Other side effects are:

Common Side Effects (may affect up to 1 in 10 people)

• Headache.
• Effects on the stomach or intestine: diarrhea, stomach pain, constipation, and gas (flatulence).
• Nausea or vomiting.
• Benign polyps in the stomach.

Uncommon Side Effects (may affect up to 1 in 100 people)
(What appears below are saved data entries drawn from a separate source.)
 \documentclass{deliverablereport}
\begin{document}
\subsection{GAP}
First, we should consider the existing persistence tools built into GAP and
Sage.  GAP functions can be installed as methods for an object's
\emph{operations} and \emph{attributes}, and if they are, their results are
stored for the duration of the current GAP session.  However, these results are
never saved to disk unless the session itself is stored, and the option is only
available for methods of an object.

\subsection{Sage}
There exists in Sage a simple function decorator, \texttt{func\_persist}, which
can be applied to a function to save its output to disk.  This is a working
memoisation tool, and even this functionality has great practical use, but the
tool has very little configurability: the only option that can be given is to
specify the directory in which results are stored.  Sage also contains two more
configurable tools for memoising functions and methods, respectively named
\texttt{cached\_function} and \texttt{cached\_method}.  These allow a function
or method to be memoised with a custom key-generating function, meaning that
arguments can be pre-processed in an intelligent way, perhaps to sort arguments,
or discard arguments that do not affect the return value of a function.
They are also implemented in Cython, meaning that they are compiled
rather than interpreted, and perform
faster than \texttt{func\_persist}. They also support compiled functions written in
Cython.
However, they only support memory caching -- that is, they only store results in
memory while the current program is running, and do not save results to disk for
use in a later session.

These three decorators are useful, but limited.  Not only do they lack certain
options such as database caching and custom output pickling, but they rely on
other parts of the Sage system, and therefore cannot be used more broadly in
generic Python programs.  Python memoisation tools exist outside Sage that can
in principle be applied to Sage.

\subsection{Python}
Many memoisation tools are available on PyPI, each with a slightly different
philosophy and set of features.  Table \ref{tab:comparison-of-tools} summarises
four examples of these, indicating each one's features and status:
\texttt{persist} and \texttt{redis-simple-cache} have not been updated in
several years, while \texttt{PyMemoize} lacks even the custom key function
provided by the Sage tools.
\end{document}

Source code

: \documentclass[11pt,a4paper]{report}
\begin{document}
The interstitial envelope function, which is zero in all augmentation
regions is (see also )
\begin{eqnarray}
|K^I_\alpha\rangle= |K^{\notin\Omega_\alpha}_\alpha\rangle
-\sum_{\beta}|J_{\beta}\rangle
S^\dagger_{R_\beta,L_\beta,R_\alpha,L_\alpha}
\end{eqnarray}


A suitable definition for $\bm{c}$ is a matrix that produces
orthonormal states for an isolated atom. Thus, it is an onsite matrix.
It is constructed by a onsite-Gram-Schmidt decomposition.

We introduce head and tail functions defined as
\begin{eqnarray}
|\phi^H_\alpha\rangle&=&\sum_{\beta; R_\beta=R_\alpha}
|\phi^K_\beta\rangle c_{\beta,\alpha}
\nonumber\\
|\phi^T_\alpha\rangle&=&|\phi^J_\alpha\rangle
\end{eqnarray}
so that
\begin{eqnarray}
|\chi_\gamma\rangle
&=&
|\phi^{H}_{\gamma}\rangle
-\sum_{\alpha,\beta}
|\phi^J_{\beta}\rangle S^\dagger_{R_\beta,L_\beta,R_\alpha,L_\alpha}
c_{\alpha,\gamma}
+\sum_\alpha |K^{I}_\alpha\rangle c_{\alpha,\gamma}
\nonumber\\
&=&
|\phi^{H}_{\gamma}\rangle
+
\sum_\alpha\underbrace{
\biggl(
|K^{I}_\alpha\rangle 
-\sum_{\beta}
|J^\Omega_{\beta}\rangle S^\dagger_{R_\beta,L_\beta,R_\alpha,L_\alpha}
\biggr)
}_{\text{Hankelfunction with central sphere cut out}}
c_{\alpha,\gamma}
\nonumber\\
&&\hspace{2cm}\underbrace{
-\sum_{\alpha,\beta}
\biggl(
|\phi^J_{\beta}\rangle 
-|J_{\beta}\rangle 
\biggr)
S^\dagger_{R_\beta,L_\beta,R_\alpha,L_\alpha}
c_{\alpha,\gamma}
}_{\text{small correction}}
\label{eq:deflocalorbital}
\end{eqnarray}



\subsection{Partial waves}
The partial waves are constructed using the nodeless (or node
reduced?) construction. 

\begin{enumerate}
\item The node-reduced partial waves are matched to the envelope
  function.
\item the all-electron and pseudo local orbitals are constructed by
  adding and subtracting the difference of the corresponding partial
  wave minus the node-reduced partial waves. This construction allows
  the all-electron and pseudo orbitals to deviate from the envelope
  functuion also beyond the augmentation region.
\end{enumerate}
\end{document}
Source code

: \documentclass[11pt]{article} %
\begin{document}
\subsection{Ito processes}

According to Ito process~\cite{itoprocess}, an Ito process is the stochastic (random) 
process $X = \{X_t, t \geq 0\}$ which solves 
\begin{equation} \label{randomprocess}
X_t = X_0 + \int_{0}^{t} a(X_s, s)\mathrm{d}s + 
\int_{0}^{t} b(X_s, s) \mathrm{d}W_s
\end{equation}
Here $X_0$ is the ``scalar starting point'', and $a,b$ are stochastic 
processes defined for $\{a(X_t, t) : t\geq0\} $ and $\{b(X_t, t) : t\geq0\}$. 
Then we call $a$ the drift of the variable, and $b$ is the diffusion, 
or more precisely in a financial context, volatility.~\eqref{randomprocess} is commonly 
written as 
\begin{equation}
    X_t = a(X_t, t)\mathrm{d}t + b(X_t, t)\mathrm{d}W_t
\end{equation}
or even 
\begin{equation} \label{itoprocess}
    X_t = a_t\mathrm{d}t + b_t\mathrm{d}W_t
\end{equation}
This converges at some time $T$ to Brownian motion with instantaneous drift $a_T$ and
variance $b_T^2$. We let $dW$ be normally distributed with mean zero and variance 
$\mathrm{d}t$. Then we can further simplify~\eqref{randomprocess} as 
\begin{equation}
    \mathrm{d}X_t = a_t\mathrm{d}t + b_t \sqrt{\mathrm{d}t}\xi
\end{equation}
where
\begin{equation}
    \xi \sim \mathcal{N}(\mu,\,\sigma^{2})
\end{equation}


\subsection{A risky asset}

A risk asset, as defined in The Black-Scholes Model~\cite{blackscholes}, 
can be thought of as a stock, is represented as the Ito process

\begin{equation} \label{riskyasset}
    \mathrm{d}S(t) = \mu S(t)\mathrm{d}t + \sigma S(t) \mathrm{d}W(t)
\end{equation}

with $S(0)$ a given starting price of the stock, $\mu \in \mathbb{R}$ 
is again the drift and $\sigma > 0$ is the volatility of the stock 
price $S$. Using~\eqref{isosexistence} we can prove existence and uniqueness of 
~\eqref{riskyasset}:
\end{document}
• Swelling of the feet and ankles.
• Sleep disorders (insomnia).
• Dizziness, tingling sensation, drowsiness.
• Feeling that everything is spinning (vertigo).
• Changes in blood tests that check liver function.
• Rash, itching, and hives.
• General feeling of discomfort and lack of energy.

Rare Side Effects (may affect up to 1 in 1,000 people)

• Blood problems, such as a decrease in white blood cells or platelets. This can cause weakness or bruising and increase the risk of infections.
• Allergic reactions, sometimes very severe, which include swelling of the lips, tongue, and throat, fever, and wheezing.
• Low sodium levels in the blood. This can cause weakness, vomiting, and cramps.
• Agitation, confusion, or depression.
• Taste disturbances.
• Visual problems, such as blurred vision.
• Sudden difficulty breathing (bronchospasm).
• Dry mouth.
• Inflammation of the mouth.
• Infection called "candidiasis" that can affect the intestine and is caused by a fungus.
• Liver problems, such as jaundice, which can cause yellowing of the skin, dark urine, and tiredness.
• Hair loss (alopecia).
• Rash on the skin with sun exposure.
• Joint pain (arthralgia) or muscle pain (myalgia).
• Severe kidney problems (interstitial nephritis).
• Increased sweating.

Very Rare Side Effects (may affect up to 1 in 10,000 people)

• Changes in blood count, such as agranulocytosis (lack of white blood cells).
• Aggression.
• Seeing, feeling, or hearing things that do not exist (hallucinations).
• Severe liver problems that can cause liver failure and brain inflammation.
• Sudden appearance of a severe rash, blistering, or peeling of the skin. This can be accompanied by high fever and joint pain (erythema multiforme, Stevens-Johnson syndrome, toxic epidermal necrolysis).

• Muscle weakness.
• Enlargement of the breasts in men.

Frequency Not Known (cannot be estimated from the available data)

• Inflammation of the intestine (which can cause diarrhea).
• Hypomagnesemia.
• Skin rash, possibly with joint pain.

In very rare cases, Omekaste may affect the white blood cells and cause immunodeficiency. If you have an infection with symptoms such as fever with a severely deteriorated general condition or fever with symptoms of local infection, such as sore throat, neck, or mouth, or difficulty urinating, you should consult your doctor as soon as possible to perform a blood test and rule out a lack of white blood cells (agranulocytosis). It is important that you provide information about the medicine you are taking at that time.

Do not worry about this list of possible side effects. You may not get any of them. If you think any of the side effects you are experiencing are serious or if you notice any side effects not mentioned in this leaflet, tell your doctor or pharmacist.

Reporting of Side Effects

If you experience any side effects, consult your doctor or pharmacist, even if they are not listed in this leaflet. You can also report them directly through the Spanish Pharmacovigilance System for Human Use Medicines: https://www.notificaram.es. By reporting side effects, you can help provide more information on the safety of this medicine.

5. Storage of Omekaste

Keep this medicine out of the sight and reach of children.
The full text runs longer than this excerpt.